Which lines in the data below contain the word "tests"? Copy each of them.
+ + + + +
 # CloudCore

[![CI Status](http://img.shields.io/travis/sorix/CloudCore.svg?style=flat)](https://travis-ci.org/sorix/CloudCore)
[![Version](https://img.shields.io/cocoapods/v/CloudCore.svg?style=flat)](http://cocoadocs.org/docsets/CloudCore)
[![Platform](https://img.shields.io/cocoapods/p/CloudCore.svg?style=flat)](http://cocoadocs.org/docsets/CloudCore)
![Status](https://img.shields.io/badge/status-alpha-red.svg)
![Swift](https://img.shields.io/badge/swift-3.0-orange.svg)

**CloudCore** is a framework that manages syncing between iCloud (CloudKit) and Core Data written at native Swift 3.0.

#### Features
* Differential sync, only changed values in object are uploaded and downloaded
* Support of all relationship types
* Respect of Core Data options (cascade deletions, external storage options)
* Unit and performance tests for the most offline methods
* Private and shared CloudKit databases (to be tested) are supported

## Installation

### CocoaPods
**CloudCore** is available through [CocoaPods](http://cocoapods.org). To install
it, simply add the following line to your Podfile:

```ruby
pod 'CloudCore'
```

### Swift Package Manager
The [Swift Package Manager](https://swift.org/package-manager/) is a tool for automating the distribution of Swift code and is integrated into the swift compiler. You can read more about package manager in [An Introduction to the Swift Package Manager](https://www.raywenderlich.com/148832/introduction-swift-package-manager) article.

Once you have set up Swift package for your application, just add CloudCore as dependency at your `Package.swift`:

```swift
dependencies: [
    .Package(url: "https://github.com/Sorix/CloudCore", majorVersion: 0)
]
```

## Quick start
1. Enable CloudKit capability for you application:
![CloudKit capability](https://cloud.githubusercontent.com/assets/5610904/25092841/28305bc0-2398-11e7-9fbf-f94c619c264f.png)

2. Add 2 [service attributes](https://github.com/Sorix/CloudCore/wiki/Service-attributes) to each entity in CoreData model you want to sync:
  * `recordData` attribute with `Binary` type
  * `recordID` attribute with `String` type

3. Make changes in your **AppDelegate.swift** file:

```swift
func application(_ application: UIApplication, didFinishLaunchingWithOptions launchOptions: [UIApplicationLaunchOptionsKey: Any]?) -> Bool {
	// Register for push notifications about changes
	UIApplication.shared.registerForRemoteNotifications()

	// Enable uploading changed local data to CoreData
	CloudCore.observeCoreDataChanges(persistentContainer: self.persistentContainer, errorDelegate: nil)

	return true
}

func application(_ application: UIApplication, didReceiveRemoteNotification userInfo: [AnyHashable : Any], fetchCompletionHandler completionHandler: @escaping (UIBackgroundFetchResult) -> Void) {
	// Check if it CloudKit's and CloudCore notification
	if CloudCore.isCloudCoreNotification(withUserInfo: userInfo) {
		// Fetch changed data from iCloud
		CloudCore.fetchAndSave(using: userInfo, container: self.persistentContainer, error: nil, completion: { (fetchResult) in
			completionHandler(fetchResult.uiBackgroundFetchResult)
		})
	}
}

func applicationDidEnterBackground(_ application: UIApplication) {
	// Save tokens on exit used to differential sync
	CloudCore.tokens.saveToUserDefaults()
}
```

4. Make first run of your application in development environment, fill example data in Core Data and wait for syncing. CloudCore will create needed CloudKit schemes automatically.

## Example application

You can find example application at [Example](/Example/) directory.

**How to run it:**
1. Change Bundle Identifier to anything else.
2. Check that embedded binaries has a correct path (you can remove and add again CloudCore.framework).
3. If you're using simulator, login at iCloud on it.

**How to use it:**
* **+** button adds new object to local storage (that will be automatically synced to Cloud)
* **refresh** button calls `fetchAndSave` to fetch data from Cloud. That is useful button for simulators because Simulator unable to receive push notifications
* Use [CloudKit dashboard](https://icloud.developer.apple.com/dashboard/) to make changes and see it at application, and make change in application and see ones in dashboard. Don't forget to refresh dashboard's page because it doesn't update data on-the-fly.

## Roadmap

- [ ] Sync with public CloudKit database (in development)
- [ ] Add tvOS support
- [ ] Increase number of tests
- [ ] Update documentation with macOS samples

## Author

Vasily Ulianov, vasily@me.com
+ + + + +
*RESPONSE AREA*:
* Unit and performance tests for the most offline methods
- [ ] Increase number of tests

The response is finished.